_PROBLEM TO SOLVE:_ Below are some records. How many of their lines contain the string "your"? Give the number only.

Recorded data:
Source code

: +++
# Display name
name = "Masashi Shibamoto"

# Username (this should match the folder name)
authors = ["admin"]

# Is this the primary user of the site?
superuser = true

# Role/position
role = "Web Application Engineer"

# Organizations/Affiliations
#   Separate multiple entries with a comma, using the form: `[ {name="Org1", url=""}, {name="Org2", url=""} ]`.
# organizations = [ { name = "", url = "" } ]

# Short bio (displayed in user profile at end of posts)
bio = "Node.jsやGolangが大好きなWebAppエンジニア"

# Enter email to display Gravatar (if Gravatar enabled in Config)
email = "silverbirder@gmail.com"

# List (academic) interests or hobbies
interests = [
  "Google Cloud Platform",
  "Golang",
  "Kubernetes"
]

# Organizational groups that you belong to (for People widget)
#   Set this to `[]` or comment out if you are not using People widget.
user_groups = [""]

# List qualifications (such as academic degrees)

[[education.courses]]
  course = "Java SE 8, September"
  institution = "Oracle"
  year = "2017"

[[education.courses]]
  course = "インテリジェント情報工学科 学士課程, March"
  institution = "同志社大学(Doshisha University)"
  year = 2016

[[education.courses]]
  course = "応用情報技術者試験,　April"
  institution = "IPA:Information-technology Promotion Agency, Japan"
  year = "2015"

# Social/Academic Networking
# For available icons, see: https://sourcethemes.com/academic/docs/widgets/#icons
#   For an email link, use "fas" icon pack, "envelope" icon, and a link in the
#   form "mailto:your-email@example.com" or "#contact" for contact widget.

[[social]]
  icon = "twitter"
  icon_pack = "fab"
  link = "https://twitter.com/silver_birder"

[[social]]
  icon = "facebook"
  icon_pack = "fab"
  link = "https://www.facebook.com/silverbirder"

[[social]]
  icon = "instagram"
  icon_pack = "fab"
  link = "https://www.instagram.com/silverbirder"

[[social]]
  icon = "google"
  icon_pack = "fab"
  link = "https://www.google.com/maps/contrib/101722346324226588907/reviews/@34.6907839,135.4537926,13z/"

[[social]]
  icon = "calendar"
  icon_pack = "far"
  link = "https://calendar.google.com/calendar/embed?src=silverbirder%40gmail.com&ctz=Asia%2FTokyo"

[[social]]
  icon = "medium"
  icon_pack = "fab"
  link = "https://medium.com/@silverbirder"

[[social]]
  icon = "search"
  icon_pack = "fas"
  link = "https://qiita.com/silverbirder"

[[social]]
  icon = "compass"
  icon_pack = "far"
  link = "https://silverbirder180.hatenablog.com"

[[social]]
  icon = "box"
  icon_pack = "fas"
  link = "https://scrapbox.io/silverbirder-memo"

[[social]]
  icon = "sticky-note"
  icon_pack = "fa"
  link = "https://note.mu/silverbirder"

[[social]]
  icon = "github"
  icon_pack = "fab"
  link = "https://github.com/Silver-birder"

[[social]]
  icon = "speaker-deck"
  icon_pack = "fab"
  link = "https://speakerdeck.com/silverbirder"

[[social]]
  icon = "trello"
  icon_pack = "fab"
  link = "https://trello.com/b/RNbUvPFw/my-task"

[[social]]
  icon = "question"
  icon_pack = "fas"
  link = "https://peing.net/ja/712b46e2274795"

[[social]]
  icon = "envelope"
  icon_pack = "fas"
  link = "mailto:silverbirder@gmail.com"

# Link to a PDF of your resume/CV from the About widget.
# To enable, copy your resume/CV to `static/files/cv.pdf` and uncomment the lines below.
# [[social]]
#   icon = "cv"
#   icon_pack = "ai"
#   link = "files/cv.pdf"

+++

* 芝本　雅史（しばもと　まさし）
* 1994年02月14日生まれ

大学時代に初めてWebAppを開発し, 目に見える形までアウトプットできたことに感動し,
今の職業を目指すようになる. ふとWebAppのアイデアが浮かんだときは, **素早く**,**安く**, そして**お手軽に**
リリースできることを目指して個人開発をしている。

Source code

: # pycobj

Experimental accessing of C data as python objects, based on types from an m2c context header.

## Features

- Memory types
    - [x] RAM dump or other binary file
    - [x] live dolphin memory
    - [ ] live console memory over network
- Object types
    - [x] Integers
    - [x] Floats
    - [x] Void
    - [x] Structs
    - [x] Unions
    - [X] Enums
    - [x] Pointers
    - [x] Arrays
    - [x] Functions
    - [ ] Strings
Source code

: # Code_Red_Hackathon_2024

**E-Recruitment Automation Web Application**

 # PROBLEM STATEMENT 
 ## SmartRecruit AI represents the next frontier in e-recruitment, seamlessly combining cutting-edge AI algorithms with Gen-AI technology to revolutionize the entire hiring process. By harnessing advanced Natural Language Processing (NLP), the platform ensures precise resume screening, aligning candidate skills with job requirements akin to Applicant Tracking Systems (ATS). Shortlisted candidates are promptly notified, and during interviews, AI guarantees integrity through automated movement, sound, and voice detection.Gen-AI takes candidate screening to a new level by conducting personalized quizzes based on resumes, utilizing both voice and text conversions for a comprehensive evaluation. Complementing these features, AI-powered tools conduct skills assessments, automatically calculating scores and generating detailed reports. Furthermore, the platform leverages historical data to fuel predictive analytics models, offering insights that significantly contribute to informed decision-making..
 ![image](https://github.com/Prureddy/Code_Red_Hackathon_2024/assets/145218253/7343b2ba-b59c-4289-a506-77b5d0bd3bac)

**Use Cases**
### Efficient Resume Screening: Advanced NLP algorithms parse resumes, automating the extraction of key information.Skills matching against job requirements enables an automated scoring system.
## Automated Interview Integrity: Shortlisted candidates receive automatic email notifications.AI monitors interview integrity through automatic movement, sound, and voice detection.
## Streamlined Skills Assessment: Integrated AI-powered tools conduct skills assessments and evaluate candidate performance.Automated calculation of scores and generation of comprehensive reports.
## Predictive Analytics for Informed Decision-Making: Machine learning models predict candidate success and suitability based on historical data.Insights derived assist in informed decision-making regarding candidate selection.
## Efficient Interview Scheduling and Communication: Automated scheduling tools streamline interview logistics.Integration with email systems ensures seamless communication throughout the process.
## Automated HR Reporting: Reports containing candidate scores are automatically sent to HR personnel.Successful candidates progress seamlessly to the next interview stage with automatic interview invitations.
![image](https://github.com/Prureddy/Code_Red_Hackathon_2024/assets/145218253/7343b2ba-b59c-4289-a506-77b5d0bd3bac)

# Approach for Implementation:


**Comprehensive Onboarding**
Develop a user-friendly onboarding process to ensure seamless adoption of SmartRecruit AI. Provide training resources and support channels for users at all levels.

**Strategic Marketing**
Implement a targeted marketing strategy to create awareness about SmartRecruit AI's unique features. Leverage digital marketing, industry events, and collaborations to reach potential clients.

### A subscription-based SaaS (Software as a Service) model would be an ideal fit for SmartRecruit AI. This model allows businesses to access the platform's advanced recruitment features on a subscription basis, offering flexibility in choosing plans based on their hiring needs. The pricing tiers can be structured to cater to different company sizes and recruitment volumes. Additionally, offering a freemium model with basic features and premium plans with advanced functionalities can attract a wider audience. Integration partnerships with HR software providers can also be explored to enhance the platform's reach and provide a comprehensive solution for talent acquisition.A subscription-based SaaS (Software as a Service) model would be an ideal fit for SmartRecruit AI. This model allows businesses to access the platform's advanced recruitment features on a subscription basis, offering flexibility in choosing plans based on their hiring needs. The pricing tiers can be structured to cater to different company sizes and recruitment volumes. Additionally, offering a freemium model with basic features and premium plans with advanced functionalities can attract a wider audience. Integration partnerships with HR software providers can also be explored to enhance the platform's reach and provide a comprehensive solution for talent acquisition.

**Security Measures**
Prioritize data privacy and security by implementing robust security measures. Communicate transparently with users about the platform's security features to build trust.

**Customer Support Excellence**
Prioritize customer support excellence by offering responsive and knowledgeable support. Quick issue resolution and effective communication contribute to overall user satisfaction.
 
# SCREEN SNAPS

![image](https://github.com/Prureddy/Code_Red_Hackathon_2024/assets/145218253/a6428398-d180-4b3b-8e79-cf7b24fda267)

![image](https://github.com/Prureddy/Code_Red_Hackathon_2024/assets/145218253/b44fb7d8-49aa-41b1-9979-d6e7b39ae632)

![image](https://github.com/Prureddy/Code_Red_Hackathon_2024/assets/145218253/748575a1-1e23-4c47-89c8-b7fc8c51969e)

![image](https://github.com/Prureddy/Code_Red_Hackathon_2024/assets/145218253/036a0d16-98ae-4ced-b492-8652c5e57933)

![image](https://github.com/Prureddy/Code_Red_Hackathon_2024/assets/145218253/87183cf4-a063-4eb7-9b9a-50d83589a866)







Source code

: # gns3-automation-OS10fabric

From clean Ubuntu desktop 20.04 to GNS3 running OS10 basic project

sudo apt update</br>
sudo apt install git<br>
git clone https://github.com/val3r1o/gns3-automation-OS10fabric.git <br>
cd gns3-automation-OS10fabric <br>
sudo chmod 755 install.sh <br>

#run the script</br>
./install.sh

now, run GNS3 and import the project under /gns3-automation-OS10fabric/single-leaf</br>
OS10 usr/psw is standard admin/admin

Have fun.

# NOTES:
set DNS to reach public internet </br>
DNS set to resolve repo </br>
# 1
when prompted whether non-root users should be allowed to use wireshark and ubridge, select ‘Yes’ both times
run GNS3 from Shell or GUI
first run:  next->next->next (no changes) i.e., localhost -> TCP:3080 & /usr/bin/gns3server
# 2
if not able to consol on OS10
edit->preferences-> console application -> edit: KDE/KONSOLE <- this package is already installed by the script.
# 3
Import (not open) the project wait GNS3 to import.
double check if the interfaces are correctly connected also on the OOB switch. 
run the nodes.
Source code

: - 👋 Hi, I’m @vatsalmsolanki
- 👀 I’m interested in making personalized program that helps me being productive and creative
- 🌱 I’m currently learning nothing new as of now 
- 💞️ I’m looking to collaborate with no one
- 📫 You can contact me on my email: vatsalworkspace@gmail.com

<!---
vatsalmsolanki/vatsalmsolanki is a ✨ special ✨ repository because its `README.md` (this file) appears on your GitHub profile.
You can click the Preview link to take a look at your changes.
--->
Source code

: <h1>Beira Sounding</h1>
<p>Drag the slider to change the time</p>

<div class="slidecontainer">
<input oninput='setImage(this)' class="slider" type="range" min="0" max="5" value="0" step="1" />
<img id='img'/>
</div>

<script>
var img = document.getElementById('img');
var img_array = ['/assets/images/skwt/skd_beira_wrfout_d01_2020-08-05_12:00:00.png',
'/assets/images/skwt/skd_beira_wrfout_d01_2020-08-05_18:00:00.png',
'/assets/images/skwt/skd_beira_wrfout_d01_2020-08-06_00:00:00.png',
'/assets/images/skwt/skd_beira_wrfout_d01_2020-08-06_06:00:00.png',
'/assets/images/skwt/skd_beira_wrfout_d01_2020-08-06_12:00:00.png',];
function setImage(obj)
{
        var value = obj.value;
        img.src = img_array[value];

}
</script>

_ANSWER TO THIS PROBLEM:_ 5